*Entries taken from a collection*
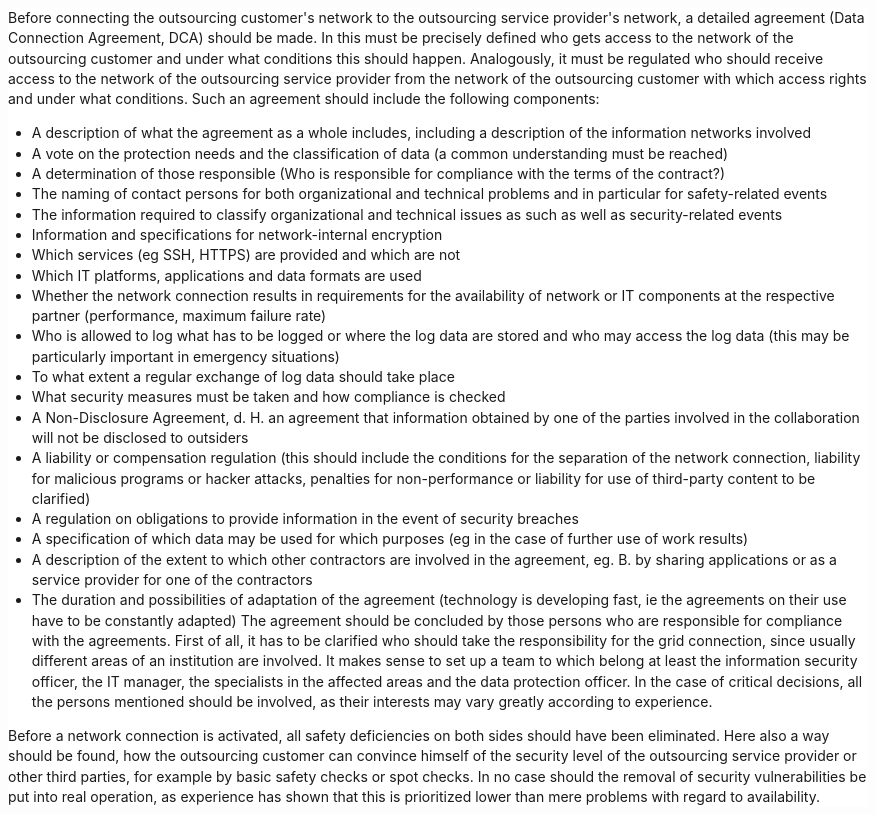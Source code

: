 Before connecting the outsourcing customer's network to the outsourcing service provider's network, a detailed agreement (Data Connection Agreement, DCA) should be made. In this must be precisely defined who gets access to the network of the outsourcing customer and under what conditions this should happen. Analogously, it must be regulated who should receive access to the network of the outsourcing service provider from the network of the outsourcing customer with which access rights and under what conditions. Such an agreement should include the following components:

* A description of what the agreement as a whole includes, including a description of the information networks involved
* A vote on the protection needs and the classification of data (a common understanding must be reached)
* A determination of those responsible (Who is responsible for compliance with the terms of the contract?)
* The naming of contact persons for both organizational and technical problems and in particular for safety-related events
* The information required to classify organizational and technical issues as such as well as security-related events
* Information and specifications for network-internal encryption
* Which services (eg SSH, HTTPS) are provided and which are not
* Which IT platforms, applications and data formats are used
* Whether the network connection results in requirements for the availability of network or IT components at the respective partner (performance, maximum failure rate)
* Who is allowed to log what has to be logged or where the log data are stored and who may access the log data (this may be particularly important in emergency situations)
* To what extent a regular exchange of log data should take place
* What security measures must be taken and how compliance is checked
* A Non-Disclosure Agreement, d. H. an agreement that information obtained by one of the parties involved in the collaboration will not be disclosed to outsiders
* A liability or compensation regulation (this should include the conditions for the separation of the network connection, liability for malicious programs or hacker attacks, penalties for non-performance or liability for use of third-party content to be clarified)
* A regulation on obligations to provide information in the event of security breaches
* A specification of which data may be used for which purposes (eg in the case of further use of work results)
* A description of the extent to which other contractors are involved in the agreement, eg. B. by sharing applications or as a service provider for one of the contractors
* The duration and possibilities of adaptation of the agreement (technology is developing fast, ie the agreements on their use have to be constantly adapted)
The agreement should be concluded by those persons who are responsible for compliance with the agreements. First of all, it has to be clarified who should take the responsibility for the grid connection, since usually different areas of an institution are involved. It makes sense to set up a team to which belong at least the information security officer, the IT manager, the specialists in the affected areas and the data protection officer. In the case of critical decisions, all the persons mentioned should be involved, as their interests may vary greatly according to experience.

Before a network connection is activated, all safety deficiencies on both sides should have been eliminated. Here also a way should be found, how the outsourcing customer can convince himself of the security level of the outsourcing service provider or other third parties, for example by basic safety checks or spot checks. In no case should the removal of security vulnerabilities be put into real operation, as experience has shown that this is prioritized lower than mere problems with regard to availability.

*What is required*
Please report how many lines in the records above contain the word "applications", and give nothing but the number.

*Exercise response*
2